→ Data extract:
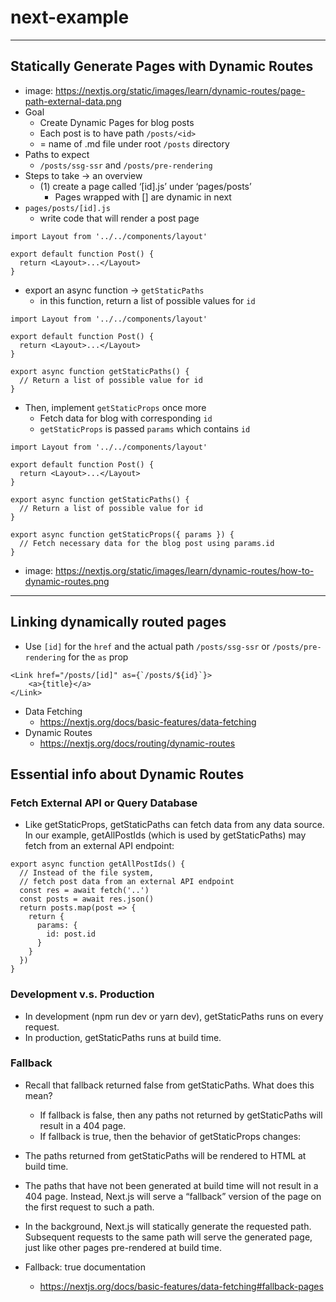 # next-example

----

## Statically Generate Pages with Dynamic Routes
- image: https://nextjs.org/static/images/learn/dynamic-routes/page-path-external-data.png
- Goal
    - Create Dynamic Pages for blog posts
    - Each post is to have path `/posts/<id>`
    - <id> = name of .md file under root `/posts` directory
- Paths to expect
    - `/posts/ssg-ssr` and `/posts/pre-rendering`
- Steps to take &rarr; an overview
    - (1) create a page called ‘[id].js’ under ‘pages/posts’
        - Pages wrapped with [] are dynamic in next
- `pages/posts/[id].js`
    - write code that will render a post page
```tsx
import Layout from '../../components/layout'

export default function Post() {
  return <Layout>...</Layout>
}
```

- export an async function &rarr; `getStaticPaths`
    - in this function, return a list of possible values for `id`
```tsx
import Layout from '../../components/layout'

export default function Post() {
  return <Layout>...</Layout>
}

export async function getStaticPaths() {
  // Return a list of possible value for id
}
```

- Then, implement `getStaticProps` once more
    - Fetch data for blog with corresponding `id`
    - `getStaticProps` is passed `params` which contains `id`

```tsx
import Layout from '../../components/layout'

export default function Post() {
  return <Layout>...</Layout>
}

export async function getStaticPaths() {
  // Return a list of possible value for id
}

export async function getStaticProps({ params }) {
  // Fetch necessary data for the blog post using params.id
}
```
- image: https://nextjs.org/static/images/learn/dynamic-routes/how-to-dynamic-routes.png

---

## Linking dynamically routed pages
- Use `[id]` for the `href` and the actual path `/posts/ssg-ssr` or `/posts/pre-rendering` for the `as` prop
```tsx
<Link href="/posts/[id]" as={`/posts/${id}`}>
    <a>{title}</a>
</Link>
```


- Data Fetching
    - https://nextjs.org/docs/basic-features/data-fetching
- Dynamic Routes
    - https://nextjs.org/docs/routing/dynamic-routes

## Essential info about Dynamic Routes

### Fetch External API or Query Database
- Like getStaticProps, getStaticPaths can fetch data from any data source. In our example, getAllPostIds (which is used by getStaticPaths) may fetch from an external API endpoint:

```tsx
export async function getAllPostIds() {
  // Instead of the file system,
  // fetch post data from an external API endpoint
  const res = await fetch('..')
  const posts = await res.json()
  return posts.map(post => {
    return {
      params: {
        id: post.id
      }
    }
  })
}
```
### Development v.s. Production
- In development (npm run dev or yarn dev), getStaticPaths runs on every request.
- In production, getStaticPaths runs at build time.

### Fallback
- Recall that fallback returned false from getStaticPaths. What does this mean?
    - If fallback is false, then any paths not returned by getStaticPaths will result in a 404 page.
    - If fallback is true, then the behavior of getStaticProps changes:

- The paths returned from getStaticPaths will be rendered to HTML at build time.
- The paths that have not been generated at build time will not result in a 404 page. Instead, Next.js will serve a “fallback” version of the page on the first request to such a path.
- In the background, Next.js will statically generate the requested path. Subsequent requests to the same path will serve the generated page, just like other pages pre-rendered at build time.
- Fallback: true documentation
    - https://nextjs.org/docs/basic-features/data-fetching#fallback-pages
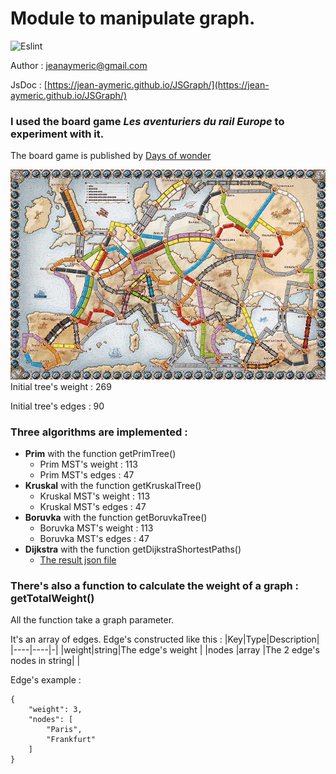 # Module to manipulate graph.
![Eslint](https://github.com/Jean-Aymeric/JSGraph/workflows/Eslint/badge.svg)

Author : [jeanaymeric@gmail.com](mailto:jeanaymeric@gmail.com")

JsDoc : [https://jean-aymeric.github.io/JSGraph/](https://jean-aymeric.github.io/JSGraph/)
### I used the board game ___Les aventuriers du rail Europe___ to experiment with it.
The board game is published by [Days of wonder](https://www.daysofwonder.com/)

![Game board of Les aventuriers du rail Europe](lesaventuriersdurail.jpg)
Initial tree's weight : 269

Initial tree's edges : 90

### Three algorithms are implemented :
- **Prim** with the function getPrimTree()
  - Prim MST's weight : 113
  - Prim MST's edges : 47
- **Kruskal** with the function getKruskalTree()
  - Kruskal MST's weight : 113
  - Kruskal MST's edges : 47
- **Boruvka** with the function getBoruvkaTree()
  - Boruvka MST's weight : 113
  - Boruvka MST's edges : 47
- **Dijkstra** with the function getDijkstraShortestPaths()
  - [The result json file](dijkstraSP.json)

### There's also a function to calculate the weight of a graph : getTotalWeight()

All the function take a graph parameter.

It's an array of edges. Edge's constructed like this :
|Key|Type|Description|
|----|----|-|
|weight|string|The edge's weight |
|nodes |array |The 2 edge's nodes in string| |

Edge's example :
```
{
    "weight": 3,
    "nodes": [
        "Paris",
        "Frankfurt"
    ]
}
```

→ What is being asked: Skipping the images, write out the whole listing exactly.

→ Answer below:
 # next-example

----

## Statically Generate Pages with Dynamic Routes
- image: https://nextjs.org/static/images/learn/dynamic-routes/page-path-external-data.png
- Goal
    - Create Dynamic Pages for blog posts
    - Each post is to have path `/posts/<id>`
    - <id> = name of .md file under root `/posts` directory
- Paths to expect
    - `/posts/ssg-ssr` and `/posts/pre-rendering`
- Steps to take &rarr; an overview
    - (1) create a page called ‘[id].js’ under ‘pages/posts’
        - Pages wrapped with [] are dynamic in next
- `pages/posts/[id].js`
    - write code that will render a post page
```tsx
import Layout from '../../components/layout'

export default function Post() {
  return <Layout>...</Layout>
}
```

- export an async function &rarr; `getStaticPaths`
    - in this function, return a list of possible values for `id`
```tsx
import Layout from '../../components/layout'

export default function Post() {
  return <Layout>...</Layout>
}

export async function getStaticPaths() {
  // Return a list of possible value for id
}
```

- Then, implement `getStaticProps` once more
    - Fetch data for blog with corresponding `id`
    - `getStaticProps` is passed `params` which contains `id`

```tsx
import Layout from '../../components/layout'

export default function Post() {
  return <Layout>...</Layout>
}

export async function getStaticPaths() {
  // Return a list of possible value for id
}

export async function getStaticProps({ params }) {
  // Fetch necessary data for the blog post using params.id
}
```
- image: https://nextjs.org/static/images/learn/dynamic-routes/how-to-dynamic-routes.png

---

## Linking dynamically routed pages
- Use `[id]` for the `href` and the actual path `/posts/ssg-ssr` or `/posts/pre-rendering` for the `as` prop
```tsx
<Link href="/posts/[id]" as={`/posts/${id}`}>
    <a>{title}</a>
</Link>
```


- Data Fetching
    - https://nextjs.org/docs/basic-features/data-fetching
- Dynamic Routes
    - https://nextjs.org/docs/routing/dynamic-routes

## Essential info about Dynamic Routes

### Fetch External API or Query Database
- Like getStaticProps, getStaticPaths can fetch data from any data source. In our example, getAllPostIds (which is used by getStaticPaths) may fetch from an external API endpoint:

```tsx
export async function getAllPostIds() {
  // Instead of the file system,
  // fetch post data from an external API endpoint
  const res = await fetch('..')
  const posts = await res.json()
  return posts.map(post => {
    return {
      params: {
        id: post.id
      }
    }
  })
}
```
### Development v.s. Production
- In development (npm run dev or yarn dev), getStaticPaths runs on every request.
- In production, getStaticPaths runs at build time.

### Fallback
- Recall that fallback returned false from getStaticPaths. What does this mean?
    - If fallback is false, then any paths not returned by getStaticPaths will result in a 404 page.
    - If fallback is true, then the behavior of getStaticProps changes:

- The paths returned from getStaticPaths will be rendered to HTML at build time.
- The paths that have not been generated at build time will not result in a 404 page. Instead, Next.js will serve a “fallback” version of the page on the first request to such a path.
- In the background, Next.js will statically generate the requested path. Subsequent requests to the same path will serve the generated page, just like other pages pre-rendered at build time.
- Fallback: true documentation
    - https://nextjs.org/docs/basic-features/data-fetching#fallback-pages
 # Module to manipulate graph.
![Eslint](https://github.com/Jean-Aymeric/JSGraph/workflows/Eslint/badge.svg)

Author : [jeanaymeric@gmail.com](mailto:jeanaymeric@gmail.com")

JsDoc : [https://jean-aymeric.github.io/JSGraph/](https://jean-aymeric.github.io/JSGraph/)
### I used the board game ___Les aventuriers du rail Europe___ to experiment with it.
The board game is published by [Days of wonder](https://www.daysofwonder.com/)

![Game board of Les aventuriers du rail Europe](lesaventuriersdurail.jpg)
Initial tree's weight : 269

Initial tree's edges : 90

### Three algorithms are implemented :
- **Prim** with the function getPrimTree()
  - Prim MST's weight : 113
  - Prim MST's edges : 47
- **Kruskal** with the function getKruskalTree()
  - Kruskal MST's weight : 113
  - Kruskal MST's edges : 47
- **Boruvka** with the function getBoruvkaTree()
  - Boruvka MST's weight : 113
  - Boruvka MST's edges : 47
- **Dijkstra** with the function getDijkstraShortestPaths()
  - [The result json file](dijkstraSP.json)

### There's also a function to calculate the weight of a graph : getTotalWeight()

All the function take a graph parameter.

It's an array of edges. Edge's constructed like this :
|Key|Type|Description|
|----|----|-|
|weight|string|The edge's weight |
|nodes |array |The 2 edge's nodes in string| |

Edge's example :
```
{
    "weight": 3,
    "nodes": [
        "Paris",
        "Frankfurt"
    ]
}
```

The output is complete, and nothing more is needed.